**YOUR OBJECTIVE**
Your task is to return the span of lines beginning at the one with "#### Pour un hotfix" and ending at the last line of the data, exactly as it stands.

====

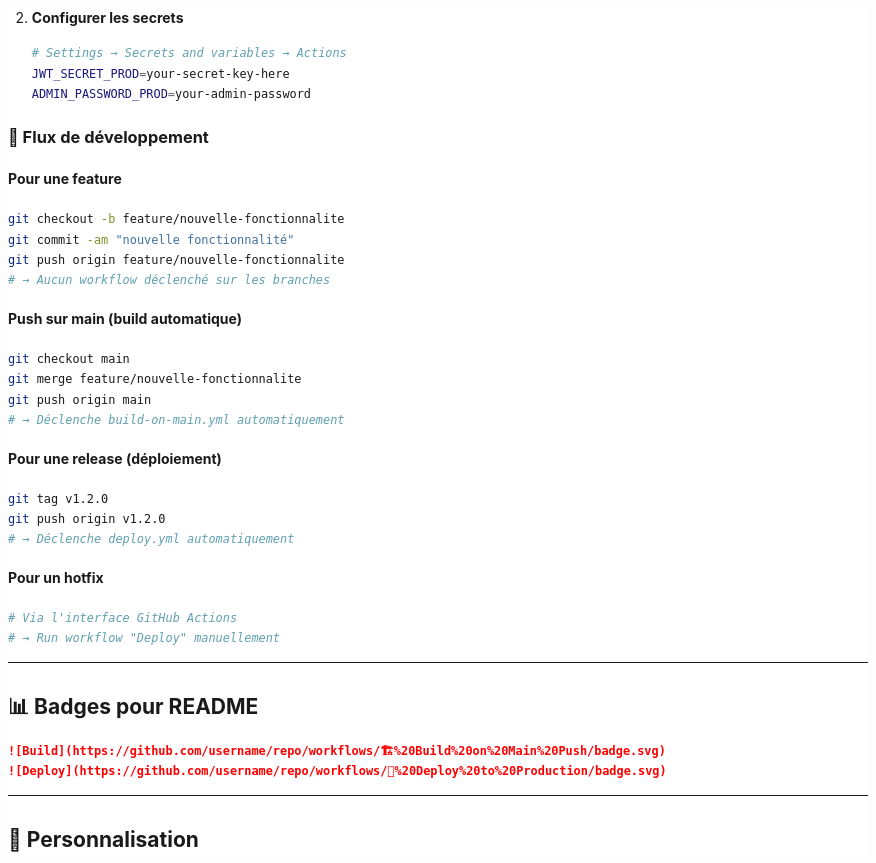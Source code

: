 2. **Configurer les secrets**

   ```bash
   # Settings → Secrets and variables → Actions
   JWT_SECRET_PROD=your-secret-key-here
   ADMIN_PASSWORD_PROD=your-admin-password
   ```

### 🚀 Flux de développement

#### Pour une feature

```bash
git checkout -b feature/nouvelle-fonctionnalite
git commit -am "nouvelle fonctionnalité"
git push origin feature/nouvelle-fonctionnalite
# → Aucun workflow déclenché sur les branches
```

#### Push sur main (build automatique)

```bash
git checkout main
git merge feature/nouvelle-fonctionnalite
git push origin main
# → Déclenche build-on-main.yml automatiquement
```

#### Pour une release (déploiement)

```bash
git tag v1.2.0
git push origin v1.2.0
# → Déclenche deploy.yml automatiquement
```

#### Pour un hotfix

```bash
# Via l'interface GitHub Actions
# → Run workflow "Deploy" manuellement
```

---

## 📊 Badges pour README

```markdown
![Build](https://github.com/username/repo/workflows/🏗️%20Build%20on%20Main%20Push/badge.svg)
![Deploy](https://github.com/username/repo/workflows/🚀%20Deploy%20to%20Production/badge.svg)
```

---

## 🔧 Personnalisation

====

**REPLY**
#### Pour un hotfix

```bash
# Via l'interface GitHub Actions
# → Run workflow "Deploy" manuellement
```

---

## 📊 Badges pour README

```markdown
![Build](https://github.com/username/repo/workflows/🏗️%20Build%20on%20Main%20Push/badge.svg)
![Deploy](https://github.com/username/repo/workflows/🚀%20Deploy%20to%20Production/badge.svg)
```

---

## 🔧 Personnalisation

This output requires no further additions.